• Your goal
Your task is to copy each line of the listing that contains the word "central".

• The data
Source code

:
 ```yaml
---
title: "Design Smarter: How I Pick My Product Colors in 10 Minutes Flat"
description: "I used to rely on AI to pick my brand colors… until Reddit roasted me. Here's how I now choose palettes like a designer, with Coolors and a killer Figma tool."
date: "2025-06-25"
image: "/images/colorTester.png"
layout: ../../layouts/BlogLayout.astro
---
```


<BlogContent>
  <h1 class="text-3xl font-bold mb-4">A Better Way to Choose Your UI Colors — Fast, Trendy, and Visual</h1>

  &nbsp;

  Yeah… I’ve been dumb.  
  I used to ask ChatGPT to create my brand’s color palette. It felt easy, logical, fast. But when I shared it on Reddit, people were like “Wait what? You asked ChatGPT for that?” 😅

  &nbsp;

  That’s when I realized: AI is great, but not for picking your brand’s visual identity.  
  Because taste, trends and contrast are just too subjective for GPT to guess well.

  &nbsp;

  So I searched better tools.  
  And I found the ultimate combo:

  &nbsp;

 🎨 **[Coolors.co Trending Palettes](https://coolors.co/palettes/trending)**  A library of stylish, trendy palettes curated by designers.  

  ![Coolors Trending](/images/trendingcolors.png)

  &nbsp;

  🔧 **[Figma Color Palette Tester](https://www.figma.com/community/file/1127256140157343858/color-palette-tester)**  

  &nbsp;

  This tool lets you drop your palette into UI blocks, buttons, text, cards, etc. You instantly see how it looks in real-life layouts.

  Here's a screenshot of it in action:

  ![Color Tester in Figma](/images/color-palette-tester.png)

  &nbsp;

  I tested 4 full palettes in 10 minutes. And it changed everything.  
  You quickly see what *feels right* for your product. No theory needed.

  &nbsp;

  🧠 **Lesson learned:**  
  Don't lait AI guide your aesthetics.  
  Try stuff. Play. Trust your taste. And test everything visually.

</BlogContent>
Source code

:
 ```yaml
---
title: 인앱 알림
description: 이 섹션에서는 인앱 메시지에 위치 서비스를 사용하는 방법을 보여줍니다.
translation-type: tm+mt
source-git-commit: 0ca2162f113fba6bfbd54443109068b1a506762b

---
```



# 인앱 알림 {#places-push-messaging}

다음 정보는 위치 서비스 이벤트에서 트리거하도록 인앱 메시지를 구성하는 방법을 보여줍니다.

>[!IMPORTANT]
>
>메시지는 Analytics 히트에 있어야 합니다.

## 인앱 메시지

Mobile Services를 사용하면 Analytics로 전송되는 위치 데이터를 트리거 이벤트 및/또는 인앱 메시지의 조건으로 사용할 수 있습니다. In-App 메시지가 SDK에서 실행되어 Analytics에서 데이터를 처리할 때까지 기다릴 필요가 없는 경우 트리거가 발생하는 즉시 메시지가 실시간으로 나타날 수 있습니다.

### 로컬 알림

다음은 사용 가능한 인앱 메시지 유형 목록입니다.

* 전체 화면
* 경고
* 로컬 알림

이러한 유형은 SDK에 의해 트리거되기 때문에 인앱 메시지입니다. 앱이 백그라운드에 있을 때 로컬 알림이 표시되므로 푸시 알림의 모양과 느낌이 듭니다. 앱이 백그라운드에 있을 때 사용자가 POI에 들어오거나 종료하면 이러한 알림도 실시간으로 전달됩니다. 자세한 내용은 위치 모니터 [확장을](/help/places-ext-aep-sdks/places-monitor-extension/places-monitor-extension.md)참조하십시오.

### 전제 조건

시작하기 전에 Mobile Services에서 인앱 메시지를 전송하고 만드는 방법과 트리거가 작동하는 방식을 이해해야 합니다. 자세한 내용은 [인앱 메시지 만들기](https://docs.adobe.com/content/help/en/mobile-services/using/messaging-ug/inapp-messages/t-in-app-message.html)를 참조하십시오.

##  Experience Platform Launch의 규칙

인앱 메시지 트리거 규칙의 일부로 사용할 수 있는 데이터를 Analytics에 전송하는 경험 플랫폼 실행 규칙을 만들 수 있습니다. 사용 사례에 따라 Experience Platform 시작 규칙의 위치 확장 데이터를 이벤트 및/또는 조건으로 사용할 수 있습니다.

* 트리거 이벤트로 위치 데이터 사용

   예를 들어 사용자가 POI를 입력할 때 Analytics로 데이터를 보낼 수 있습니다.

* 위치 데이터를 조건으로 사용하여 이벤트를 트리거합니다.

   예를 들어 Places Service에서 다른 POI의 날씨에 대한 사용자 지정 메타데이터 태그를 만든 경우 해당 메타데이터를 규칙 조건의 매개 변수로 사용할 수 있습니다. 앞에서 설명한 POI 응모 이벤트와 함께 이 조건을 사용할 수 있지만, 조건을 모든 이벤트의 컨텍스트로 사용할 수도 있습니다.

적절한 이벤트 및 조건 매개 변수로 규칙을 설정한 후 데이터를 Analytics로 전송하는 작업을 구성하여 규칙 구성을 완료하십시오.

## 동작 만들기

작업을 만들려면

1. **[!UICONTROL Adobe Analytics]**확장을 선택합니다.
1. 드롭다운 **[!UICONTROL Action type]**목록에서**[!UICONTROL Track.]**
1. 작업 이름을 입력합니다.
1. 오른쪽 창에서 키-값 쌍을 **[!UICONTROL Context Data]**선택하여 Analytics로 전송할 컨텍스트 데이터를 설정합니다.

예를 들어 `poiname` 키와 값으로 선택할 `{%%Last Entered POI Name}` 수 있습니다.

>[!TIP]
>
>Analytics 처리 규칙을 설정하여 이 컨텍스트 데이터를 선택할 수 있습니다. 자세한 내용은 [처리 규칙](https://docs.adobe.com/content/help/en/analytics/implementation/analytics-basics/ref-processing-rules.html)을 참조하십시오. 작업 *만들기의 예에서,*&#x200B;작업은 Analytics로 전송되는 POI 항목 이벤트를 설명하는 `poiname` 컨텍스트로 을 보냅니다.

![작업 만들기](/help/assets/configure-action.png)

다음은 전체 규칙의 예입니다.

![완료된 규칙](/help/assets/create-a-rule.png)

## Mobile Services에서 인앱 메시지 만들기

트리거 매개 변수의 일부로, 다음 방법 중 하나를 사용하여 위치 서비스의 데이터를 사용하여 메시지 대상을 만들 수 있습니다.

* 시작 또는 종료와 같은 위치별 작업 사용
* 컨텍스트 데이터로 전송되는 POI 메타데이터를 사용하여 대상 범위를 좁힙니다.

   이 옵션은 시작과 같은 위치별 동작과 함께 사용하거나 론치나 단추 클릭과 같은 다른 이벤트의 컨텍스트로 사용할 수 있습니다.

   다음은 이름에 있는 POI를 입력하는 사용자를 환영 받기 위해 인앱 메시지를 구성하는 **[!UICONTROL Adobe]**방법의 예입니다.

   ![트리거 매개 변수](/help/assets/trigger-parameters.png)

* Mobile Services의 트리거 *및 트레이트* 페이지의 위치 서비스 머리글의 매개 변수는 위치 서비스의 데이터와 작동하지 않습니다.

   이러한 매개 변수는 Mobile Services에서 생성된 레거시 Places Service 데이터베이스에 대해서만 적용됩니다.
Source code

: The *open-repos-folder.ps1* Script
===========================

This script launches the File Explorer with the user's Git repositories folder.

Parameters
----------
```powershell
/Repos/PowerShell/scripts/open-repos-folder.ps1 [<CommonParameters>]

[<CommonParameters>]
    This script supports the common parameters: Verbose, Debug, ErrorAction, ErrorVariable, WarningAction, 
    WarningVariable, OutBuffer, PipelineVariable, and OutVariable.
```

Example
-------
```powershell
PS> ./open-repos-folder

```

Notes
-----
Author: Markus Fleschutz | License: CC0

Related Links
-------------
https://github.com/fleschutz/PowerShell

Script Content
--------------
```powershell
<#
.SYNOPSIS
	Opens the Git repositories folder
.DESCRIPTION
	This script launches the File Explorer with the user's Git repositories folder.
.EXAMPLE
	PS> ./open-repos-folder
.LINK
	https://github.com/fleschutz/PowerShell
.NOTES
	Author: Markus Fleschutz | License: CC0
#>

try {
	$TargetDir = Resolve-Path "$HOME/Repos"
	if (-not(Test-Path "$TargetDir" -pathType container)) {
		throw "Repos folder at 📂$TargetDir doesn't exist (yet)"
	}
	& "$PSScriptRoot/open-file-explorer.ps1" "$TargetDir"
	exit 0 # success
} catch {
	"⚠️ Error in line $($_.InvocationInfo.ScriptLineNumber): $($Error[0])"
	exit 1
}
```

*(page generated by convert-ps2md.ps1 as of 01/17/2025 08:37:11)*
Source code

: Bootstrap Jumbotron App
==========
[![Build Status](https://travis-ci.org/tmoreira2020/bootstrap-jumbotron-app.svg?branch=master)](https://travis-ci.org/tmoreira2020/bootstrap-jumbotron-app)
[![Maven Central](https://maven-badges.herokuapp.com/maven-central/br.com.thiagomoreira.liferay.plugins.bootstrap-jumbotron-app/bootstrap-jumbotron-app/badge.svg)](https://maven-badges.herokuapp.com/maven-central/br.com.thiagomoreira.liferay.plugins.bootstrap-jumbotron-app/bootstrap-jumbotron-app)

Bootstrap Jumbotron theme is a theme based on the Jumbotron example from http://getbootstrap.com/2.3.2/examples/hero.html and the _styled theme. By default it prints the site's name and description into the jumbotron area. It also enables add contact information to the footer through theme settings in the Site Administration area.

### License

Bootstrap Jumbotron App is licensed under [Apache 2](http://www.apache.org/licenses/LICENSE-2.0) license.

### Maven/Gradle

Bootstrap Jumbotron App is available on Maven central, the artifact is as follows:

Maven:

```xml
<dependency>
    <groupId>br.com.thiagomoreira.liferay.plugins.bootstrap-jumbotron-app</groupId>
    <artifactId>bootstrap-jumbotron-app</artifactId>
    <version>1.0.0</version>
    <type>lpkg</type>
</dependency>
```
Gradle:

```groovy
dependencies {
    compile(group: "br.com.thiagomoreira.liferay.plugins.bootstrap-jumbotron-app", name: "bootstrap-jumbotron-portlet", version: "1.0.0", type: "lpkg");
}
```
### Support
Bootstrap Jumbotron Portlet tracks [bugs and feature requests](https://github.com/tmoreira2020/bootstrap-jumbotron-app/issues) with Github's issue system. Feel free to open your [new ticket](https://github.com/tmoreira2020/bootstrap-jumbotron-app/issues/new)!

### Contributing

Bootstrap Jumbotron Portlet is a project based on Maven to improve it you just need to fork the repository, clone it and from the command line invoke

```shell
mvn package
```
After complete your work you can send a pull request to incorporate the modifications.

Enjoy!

• Answer section
[![Maven Central](https://maven-badges.herokuapp.com/maven-central/br.com.thiagomoreira.liferay.plugins.bootstrap-jumbotron-app/bootstrap-jumbotron-app/badge.svg)](https://maven-badges.herokuapp.com/maven-central/br.com.thiagomoreira.liferay.plugins.bootstrap-jumbotron-app/bootstrap-jumbotron-app)
Bootstrap Jumbotron App is available on Maven central, the artifact is as follows:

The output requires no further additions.